Ben Domenech, the founder of The Federalist blog, predicts Trumpists who actually belong to the GOP will abandon it "because they believe it was insufficiently pro-Trump".
Over at CNBC, Jake Novak says the businessman's supporters will never forgive Republican leaders and the news media.
And the Republican Party?
Donald Trump has divided the party like no other politician in recent history. Several Republicans fear that if Hillary Clinton triumphs, their party could be, in the worlds of Sahil Kapur of Bloomberg Politics, "on the cusp of a cataclysmic fracture".

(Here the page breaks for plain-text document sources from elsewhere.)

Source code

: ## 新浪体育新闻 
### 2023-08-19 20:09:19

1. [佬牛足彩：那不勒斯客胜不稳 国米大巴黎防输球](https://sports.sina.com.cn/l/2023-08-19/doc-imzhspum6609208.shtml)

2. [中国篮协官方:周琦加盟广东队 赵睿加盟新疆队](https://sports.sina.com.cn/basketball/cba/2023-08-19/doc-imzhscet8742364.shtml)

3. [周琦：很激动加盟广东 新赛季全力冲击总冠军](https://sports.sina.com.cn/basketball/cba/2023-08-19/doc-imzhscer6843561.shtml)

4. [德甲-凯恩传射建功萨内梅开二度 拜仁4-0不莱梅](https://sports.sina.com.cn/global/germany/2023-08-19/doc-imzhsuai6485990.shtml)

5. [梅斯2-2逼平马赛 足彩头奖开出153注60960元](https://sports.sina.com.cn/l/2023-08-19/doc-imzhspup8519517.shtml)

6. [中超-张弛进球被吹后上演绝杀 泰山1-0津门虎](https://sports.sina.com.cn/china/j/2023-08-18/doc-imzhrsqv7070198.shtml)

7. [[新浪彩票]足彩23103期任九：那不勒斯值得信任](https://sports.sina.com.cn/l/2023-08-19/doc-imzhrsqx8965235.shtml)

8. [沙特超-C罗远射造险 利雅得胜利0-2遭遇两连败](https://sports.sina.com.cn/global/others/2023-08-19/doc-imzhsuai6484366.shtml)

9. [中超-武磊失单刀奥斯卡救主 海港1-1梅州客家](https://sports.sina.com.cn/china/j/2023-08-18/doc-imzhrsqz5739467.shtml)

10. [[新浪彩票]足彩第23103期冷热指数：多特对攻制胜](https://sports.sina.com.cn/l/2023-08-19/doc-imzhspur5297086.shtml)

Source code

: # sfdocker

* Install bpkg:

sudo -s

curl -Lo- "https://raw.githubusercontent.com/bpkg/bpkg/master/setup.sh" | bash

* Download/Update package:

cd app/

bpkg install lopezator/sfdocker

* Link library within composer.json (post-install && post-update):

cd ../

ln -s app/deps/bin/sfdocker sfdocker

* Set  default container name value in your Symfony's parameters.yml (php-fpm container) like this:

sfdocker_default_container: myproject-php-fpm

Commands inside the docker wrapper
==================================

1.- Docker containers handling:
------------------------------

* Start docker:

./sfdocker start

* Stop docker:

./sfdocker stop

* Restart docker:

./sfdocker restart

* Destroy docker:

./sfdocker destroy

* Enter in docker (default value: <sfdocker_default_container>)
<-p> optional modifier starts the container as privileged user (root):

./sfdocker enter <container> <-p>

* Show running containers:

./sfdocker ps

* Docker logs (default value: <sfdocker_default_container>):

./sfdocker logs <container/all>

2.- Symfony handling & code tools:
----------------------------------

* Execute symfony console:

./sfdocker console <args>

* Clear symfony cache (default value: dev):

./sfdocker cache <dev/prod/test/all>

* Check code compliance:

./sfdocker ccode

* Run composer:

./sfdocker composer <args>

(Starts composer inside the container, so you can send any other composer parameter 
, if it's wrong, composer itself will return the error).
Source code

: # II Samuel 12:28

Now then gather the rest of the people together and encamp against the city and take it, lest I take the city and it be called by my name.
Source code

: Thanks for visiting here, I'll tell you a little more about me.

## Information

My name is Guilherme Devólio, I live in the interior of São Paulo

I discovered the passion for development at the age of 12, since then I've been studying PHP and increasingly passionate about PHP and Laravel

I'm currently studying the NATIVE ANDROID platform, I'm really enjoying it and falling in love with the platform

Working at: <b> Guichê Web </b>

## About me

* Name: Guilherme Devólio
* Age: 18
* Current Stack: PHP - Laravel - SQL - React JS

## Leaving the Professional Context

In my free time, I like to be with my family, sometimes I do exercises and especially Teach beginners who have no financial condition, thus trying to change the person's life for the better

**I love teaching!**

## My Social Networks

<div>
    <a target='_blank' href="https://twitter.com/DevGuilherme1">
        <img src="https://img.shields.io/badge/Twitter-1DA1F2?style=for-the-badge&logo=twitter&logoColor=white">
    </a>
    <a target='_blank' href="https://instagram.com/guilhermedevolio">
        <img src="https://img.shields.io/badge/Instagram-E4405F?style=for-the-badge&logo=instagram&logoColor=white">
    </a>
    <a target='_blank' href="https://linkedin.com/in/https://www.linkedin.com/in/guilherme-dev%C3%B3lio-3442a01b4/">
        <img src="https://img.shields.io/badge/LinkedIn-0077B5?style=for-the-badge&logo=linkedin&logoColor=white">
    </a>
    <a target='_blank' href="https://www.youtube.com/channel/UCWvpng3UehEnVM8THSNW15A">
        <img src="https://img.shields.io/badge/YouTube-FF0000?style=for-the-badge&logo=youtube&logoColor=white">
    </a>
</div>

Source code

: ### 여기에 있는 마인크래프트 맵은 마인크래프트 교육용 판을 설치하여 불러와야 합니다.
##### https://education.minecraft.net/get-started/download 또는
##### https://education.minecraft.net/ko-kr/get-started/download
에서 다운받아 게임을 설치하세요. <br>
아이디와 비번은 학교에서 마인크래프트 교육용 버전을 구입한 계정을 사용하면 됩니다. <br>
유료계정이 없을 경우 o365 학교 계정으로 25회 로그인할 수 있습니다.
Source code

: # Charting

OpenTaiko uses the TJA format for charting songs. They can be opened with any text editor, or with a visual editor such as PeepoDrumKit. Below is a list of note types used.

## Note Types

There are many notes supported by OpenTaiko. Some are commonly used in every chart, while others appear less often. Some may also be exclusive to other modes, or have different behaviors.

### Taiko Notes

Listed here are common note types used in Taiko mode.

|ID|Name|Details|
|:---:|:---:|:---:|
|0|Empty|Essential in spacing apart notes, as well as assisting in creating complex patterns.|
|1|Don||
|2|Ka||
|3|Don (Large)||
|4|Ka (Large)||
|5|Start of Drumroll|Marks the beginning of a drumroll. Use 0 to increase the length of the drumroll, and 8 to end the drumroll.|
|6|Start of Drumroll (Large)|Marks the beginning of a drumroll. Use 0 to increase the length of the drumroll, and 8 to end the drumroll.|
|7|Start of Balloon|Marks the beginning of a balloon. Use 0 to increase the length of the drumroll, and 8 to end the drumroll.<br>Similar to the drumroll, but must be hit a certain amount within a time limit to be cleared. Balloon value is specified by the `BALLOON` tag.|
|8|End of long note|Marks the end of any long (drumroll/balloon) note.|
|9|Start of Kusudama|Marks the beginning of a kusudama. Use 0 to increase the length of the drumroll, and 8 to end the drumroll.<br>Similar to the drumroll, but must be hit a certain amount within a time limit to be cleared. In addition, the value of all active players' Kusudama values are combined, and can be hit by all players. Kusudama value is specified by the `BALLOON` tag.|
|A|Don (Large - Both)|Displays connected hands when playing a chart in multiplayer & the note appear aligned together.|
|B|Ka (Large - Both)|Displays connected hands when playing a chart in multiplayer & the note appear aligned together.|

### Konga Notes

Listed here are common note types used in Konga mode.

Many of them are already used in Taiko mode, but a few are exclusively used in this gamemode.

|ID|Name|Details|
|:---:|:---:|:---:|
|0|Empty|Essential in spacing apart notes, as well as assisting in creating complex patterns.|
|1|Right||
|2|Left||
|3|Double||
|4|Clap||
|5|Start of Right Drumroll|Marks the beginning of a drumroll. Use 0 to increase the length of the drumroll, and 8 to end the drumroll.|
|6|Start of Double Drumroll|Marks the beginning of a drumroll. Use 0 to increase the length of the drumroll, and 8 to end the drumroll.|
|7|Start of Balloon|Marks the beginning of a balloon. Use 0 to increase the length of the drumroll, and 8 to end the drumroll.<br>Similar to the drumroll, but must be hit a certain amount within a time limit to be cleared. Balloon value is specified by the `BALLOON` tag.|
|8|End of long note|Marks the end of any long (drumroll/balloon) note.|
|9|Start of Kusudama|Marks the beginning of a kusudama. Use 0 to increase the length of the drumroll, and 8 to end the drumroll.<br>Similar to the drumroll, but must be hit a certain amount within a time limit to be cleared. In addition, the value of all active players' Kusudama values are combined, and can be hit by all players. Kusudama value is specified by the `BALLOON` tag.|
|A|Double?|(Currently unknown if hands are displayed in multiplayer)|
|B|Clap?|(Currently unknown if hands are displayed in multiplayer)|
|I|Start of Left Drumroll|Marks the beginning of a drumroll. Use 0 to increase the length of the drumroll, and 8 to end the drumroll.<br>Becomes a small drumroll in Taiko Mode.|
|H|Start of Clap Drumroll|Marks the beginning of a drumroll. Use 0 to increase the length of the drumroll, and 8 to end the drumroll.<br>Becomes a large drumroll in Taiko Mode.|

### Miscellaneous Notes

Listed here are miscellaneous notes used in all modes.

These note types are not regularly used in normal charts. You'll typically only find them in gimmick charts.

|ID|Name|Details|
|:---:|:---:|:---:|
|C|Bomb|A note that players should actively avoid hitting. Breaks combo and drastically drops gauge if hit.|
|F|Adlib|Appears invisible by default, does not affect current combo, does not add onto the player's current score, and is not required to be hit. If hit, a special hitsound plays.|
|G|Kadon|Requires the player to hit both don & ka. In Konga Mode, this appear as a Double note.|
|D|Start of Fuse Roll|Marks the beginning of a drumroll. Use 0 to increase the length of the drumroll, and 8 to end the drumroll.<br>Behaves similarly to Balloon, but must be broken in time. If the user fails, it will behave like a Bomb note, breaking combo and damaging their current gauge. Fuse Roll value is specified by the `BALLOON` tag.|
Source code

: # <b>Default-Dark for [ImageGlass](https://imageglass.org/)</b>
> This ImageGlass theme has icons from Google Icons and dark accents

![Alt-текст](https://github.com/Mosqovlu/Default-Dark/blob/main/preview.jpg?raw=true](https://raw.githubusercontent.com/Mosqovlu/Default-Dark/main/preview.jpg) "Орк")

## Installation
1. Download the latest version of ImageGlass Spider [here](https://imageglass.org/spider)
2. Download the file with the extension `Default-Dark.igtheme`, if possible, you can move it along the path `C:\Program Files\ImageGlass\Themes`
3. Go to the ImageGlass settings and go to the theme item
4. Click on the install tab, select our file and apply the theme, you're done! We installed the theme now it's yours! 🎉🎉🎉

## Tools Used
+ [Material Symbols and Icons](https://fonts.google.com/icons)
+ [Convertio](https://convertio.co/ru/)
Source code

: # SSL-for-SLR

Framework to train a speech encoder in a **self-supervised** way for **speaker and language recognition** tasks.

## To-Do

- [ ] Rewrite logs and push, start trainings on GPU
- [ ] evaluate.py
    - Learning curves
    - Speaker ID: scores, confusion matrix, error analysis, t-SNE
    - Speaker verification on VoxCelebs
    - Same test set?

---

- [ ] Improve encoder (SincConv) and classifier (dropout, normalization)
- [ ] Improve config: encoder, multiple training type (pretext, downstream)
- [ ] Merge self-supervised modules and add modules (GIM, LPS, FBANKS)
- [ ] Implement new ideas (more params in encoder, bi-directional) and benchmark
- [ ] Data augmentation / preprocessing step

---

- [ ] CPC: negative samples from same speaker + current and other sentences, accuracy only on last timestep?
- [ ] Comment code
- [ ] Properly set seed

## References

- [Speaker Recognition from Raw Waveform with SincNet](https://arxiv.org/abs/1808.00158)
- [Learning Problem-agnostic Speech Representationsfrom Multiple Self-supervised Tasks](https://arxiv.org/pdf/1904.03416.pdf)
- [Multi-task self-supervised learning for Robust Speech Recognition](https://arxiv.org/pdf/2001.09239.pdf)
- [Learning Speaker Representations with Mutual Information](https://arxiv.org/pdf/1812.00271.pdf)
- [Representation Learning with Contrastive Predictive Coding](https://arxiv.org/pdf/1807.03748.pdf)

Stuart Stevens, the chief strategist for Mitt Romney's failed presidential bid in 2012, says: "I think there's a Trump party and there's a Republican Party. I have a lot of problems squaring the two."
Forging unity could be impossible "if hordes of Trump voters blame party leaders for the defeat of a man who electrified the grass roots supporters in a way no other Republican has managed in decades", writes Stephen Collinson for CNN.
Blogger Domenech disagrees, saying the reality is that nothing will change. Elected Republicans will blame right-wingers and work to preserve their own levers of power, while activists "will blame elected Republicans and party leadership". Trump-backers, meanwhile, will condemn those opposed him and blame the party for not supporting him.
What will happen to Congress?
One consequence of a big loss by Trump is that it could wipe out the Republican majority in the House of Representatives. The possibility of a Clinton presidency and a Democratic Congress is remote, but it would have a huge impact on industries such as finance, pharmaceuticals and energy - not to mention high-income taxpayers, says the Wall Street Journal.